All racket-tails have pronounced sexual dimorphism. Only the male has elongated outer rectrices (tail feathers) that have bare shafts with terminal flags. On the Peruvian racket-tail, those feathers are straight and do not cross; the flags are narrow ovals that slightly overlap. Male Peruvian racket-tails are 11 to 15 cm long including the 7 to 8 cm long outer tail feathers, and weigh 2.5 to 2.7 g. Females are 7.6 to 9 cm long and weigh 2.6 to 3.2 g. Both sexes have greenish upperparts without a glittering forehead, both have a white spot behind the eye, and both have cinnamon leg puffs. Males have a greenish gray throat and a solid green belly. Their tail flags are greenish black. Females have a white throat and breast heavily spotted with green.

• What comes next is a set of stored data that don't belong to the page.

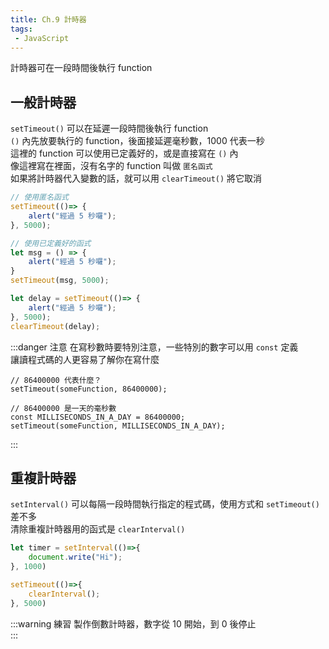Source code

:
 ```yaml
--- 
title: Ch.9 計時器
tags:
 - JavaScript
---
```


計時器可在一段時間後執行 function
<!-- more -->

## 一般計時器
`setTimeout()` 可以在延遲一段時間後執行 function  
`()` 內先放要執行的 function，後面接延遲毫秒數，1000 代表一秒  
這裡的 function 可以使用已定義好的，或是直接寫在 `()` 內  
像這裡寫在裡面，沒有名字的 function 叫做 `匿名函式`  
如果將計時器代入變數的話，就可以用 `clearTimeout()` 將它取消  

```js
// 使用匿名函式
setTimeout(()=> {
    alert("經過 5 秒囉");
}, 5000);

// 使用已定義好的函式
let msg = () => {
    alert("經過 5 秒囉");
}
setTimeout(msg, 5000);

let delay = setTimeout(()=> {
    alert("經過 5 秒囉");
}, 5000);
clearTimeout(delay);
```

:::danger 注意
在寫秒數時要特別注意，一些特別的數字可以用 `const` 定義  
讓讀程式碼的人更容易了解你在寫什麼  
```js{5}
// 86400000 代表什麼？
setTimeout(someFunction, 86400000);

// 86400000 是一天的毫秒數
const MILLISECONDS_IN_A_DAY = 86400000;
setTimeout(someFunction, MILLISECONDS_IN_A_DAY);
```
:::

## 重複計時器
`setInterval()` 可以每隔一段時間執行指定的程式碼，使用方式和 `setTimeout()` 差不多  
清除重複計時器用的函式是 `clearInterval()`  

```js
let timer = setInterval(()=>{
    document.write("Hi");
}, 1000)

setTimeout(()=>{
    clearInterval();
}, 5000)
```

:::warning 練習
製作倒數計時器，數字從 10 開始，到 0 後停止  
:::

==Distribution and habitat==

The Peruvian racket-tail is found in eastern Ecuador and northeastern Peru as far as Huánuco Department. It inhabits the temperate and subtropical Andes. It favors the edges of humid to wet forest but is also found in the forest interior and in more open secondary forest. It is most numerous at elevations between 1600 and 2200 m but is found as low as 600 m and as high as 4000 m.

==Behavior==
===Movement===

The Peruvian racket-tail makes seasonal elevational movements after breeding.

===Feeding===

The Peruvian racket-tail typically forages between 6 and 18 m above the ground. It takes nectar from a variety of plants such as those of genera Palicourea, Clusia, Inga, and Cavendishia. Often several birds will feed close together. In addition to feeding on nectar it captures small insects by hawking from a perch.

===Breeding===

The Peruvian racket-tail's breeding season has not been studied but might include most of the year. It makes a tiny cup nest of plant fiber and lichen, typically on a horizontal twig 6 to 8 m above the ground. The female incubates the clutch of two eggs for 16 to 17 days; fledging occurs 19 to 22 days after hatch.

===Vocalization===

Both male and female Peruvian racket-tails give "a diagnostic, descending, thin sweet trill, 'ti-tlee-ee-ee' [and] single 'tsit' and 'trrt' notes."

==Status==

The IUCN follows HBW taxonomy and so recognizes only one species of Ocreatus as the booted racket-tail. It has assessed the species as being of Least Concern. It has a large range, and though its population size is not known it is believed to be stable. No immediate threats are known. The racket-tail complex as a whole is very common and occurs in several protected areas.